Geiger Mode Avalanche Photodiodes (GMAPs) have been developed during recent years as a possible alternative to vacuum photomultiplier tubes (PMT) and other solid-state photodetectors. They have many advantages in terms of excellent single photon response, high gain at low bias voltage, high detection efficiency in the visible range, very fast timing response, good temperature and voltage stability, compactness and insensitivity to magnetic fields. Thanks to their properties, GMAPs have found widespread use for the detection of very weak and fast optical signals in many applications like astronomy, fluorescence and luminescence decay measurements, single-molecule detection, and laser ranging.
GMAPs are semiconductor junction diodes reverse-biased a few volts above the breakdown voltage. At this operating condition, the electric field within a GMAP depletion layer is so high that a single carrier injected in this region triggers a self-sustaining avalanche multiplication process. As a result, a sharp current pulse of a few mA and with a sub-nanosecond rise time is produced, thus marking a photon arrival. Once the breakdown current has been detected, it is quenched by a large series resistor (passive quenching) or by a suitable quenching circuit (active quenching). The photodiode is thus turned off for a suitable hold-off time that allows the charge stored within the depletion layer to dissipate. After this time, the reverse bias voltage is restored and the device is ready to detect another photon. Exemplary architectures of GMAP devices are disclosed in the Italian Patent application No. VA2010A000069 in the name of the same applicant, the whole disclosure of which is herein incorporated by reference.
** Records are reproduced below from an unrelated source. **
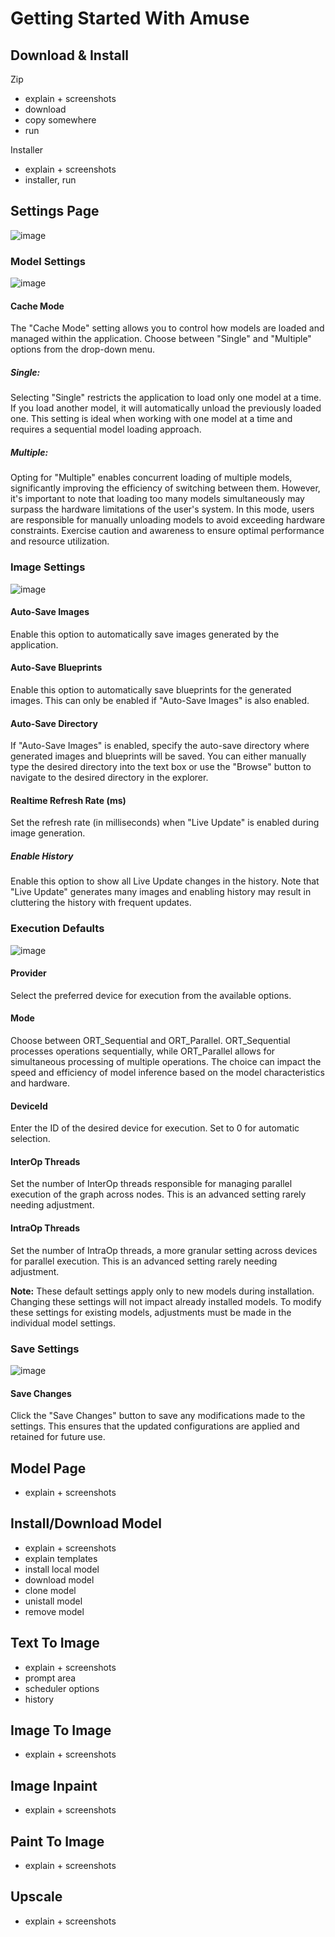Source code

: # Getting Started With Amuse

## Download & Install
Zip
* explain + screenshots
* download
* copy somewhere
* run

Installer
* explain + screenshots
* installer, run

## Settings Page
![image](https://github.com/Stackyard-AI/Amuse/assets/90013272/b2e941da-977d-450c-aabc-bc56b5f8e7de)

### Model Settings
![image](https://github.com/Stackyard-AI/Amuse/assets/90013272/84668335-0b07-49b5-b9bb-868919368c13)

#### Cache Mode

The "Cache Mode" setting allows you to control how models are loaded and managed within the application. Choose between "Single" and "Multiple" options from the drop-down menu.

##### Single:

Selecting "Single" restricts the application to load only one model at a time. If you load another model, it will automatically unload the previously loaded one. This setting is ideal when working with one model at a time and requires a sequential model loading approach.

##### Multiple:

Opting for "Multiple" enables concurrent loading of multiple models, significantly improving the efficiency of switching between them. However, it's important to note that loading too many models simultaneously may surpass the hardware limitations of the user's system. In this mode, users are responsible for manually unloading models to avoid exceeding hardware constraints. Exercise caution and awareness to ensure optimal performance and resource utilization.

### Image Settings
![image](https://github.com/Stackyard-AI/Amuse/assets/90013272/d1aaa876-d27a-413b-81c6-d235d61234d0)

#### Auto-Save Images
Enable this option to automatically save images generated by the application.

#### Auto-Save Blueprints
Enable this option to automatically save blueprints for the generated images. This can only be enabled if "Auto-Save Images" is also enabled.

#### Auto-Save Directory
If "Auto-Save Images" is enabled, specify the auto-save directory where generated images and blueprints will be saved. You can either manually type the desired directory into the text box or use the "Browse" button to navigate to the desired directory in the explorer.

#### Realtime Refresh Rate (ms)
Set the refresh rate (in milliseconds) when "Live Update" is enabled during image generation.

##### Enable History
Enable this option to show all Live Update changes in the history. Note that "Live Update" generates many images and enabling history may result in cluttering the history with frequent updates.

### Execution Defaults
![image](https://github.com/Stackyard-AI/Amuse/assets/90013272/52b96d87-2949-4c9b-a02a-06f84d82965a)

#### Provider
Select the preferred device for execution from the available options.

#### Mode
Choose between ORT_Sequential and ORT_Parallel. ORT_Sequential processes operations sequentially, while ORT_Parallel allows for simultaneous processing of multiple operations. The choice can impact the speed and efficiency of model inference based on the model characteristics and hardware.

#### DeviceId
Enter the ID of the desired device for execution. Set to 0 for automatic selection.

#### InterOp Threads
Set the number of InterOp threads responsible for managing parallel execution of the graph across nodes. This is an advanced setting rarely needing adjustment.

#### IntraOp Threads
Set the number of IntraOp threads, a more granular setting across devices for parallel execution. This is an advanced setting rarely needing adjustment.

**Note:** These default settings apply only to new models during installation. Changing these settings will not impact already installed models. To modify these settings for existing models, adjustments must be made in the individual model settings.

### Save Settings
![image](https://github.com/Stackyard-AI/Amuse/assets/90013272/87c109ec-e276-4533-ba22-64c378820a7f)

#### Save Changes
Click the "Save Changes" button to save any modifications made to the settings. This ensures that the updated configurations are applied and retained for future use.

## Model Page
* explain + screenshots

## Install/Download Model
* explain + screenshots
* explain templates
* install local model
* download model
* clone model
* unistall model
* remove model

## Text To Image
* explain + screenshots
* prompt area
* scheduler options
* history

## Image To Image
* explain + screenshots

## Image Inpaint
* explain + screenshots

## Paint To Image
* explain + screenshots

## Upscale
* explain + screenshots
A proximity or distance sensor is a sensor able to detect the presence of nearby objects without any physical contact. It usually includes an infrared pulsed light emitter (typically one or more LEDs) used to illuminate the object.
If no object is close to the sensor, the light is never reflected and the reading shows no object. If the light reflects off an object, it returns to the detector and determines a triangle. The angle identified by the emitter, the point of reflection and the infrared light detector depends upon the distance between the sensor and the object, as schematically illustrated in FIG. 1.
High precision proximity sensors exploiting the very fast timing response of GMAP photodiodes (timing jitter<100 ps) are based on the measurement of the timing distribution of the delays between the true arrival time of photons onto the GMAP's active area and the detection time given by the rising edge of the GMAP's output current pulse. These systems usually employ a Time Correlated Single Photon Counting Apparatus (TCSPC) for the high precision measurements with the start signal given by the electrical trigger of the pulsed light source used to illuminate the object and the stop signal given by the GMAP's output signal. The measurement of the average delay between these times allows a precise and accurate measurement of the distance between the light source and the object.
These high precision distance sensors are typically used for night vision mainly in military applications, exploiting the single photon sensitivity in the dark environments of GMAP detectors. They turned out to be extremely complicated, expensive and not fully suitable for commercial applications.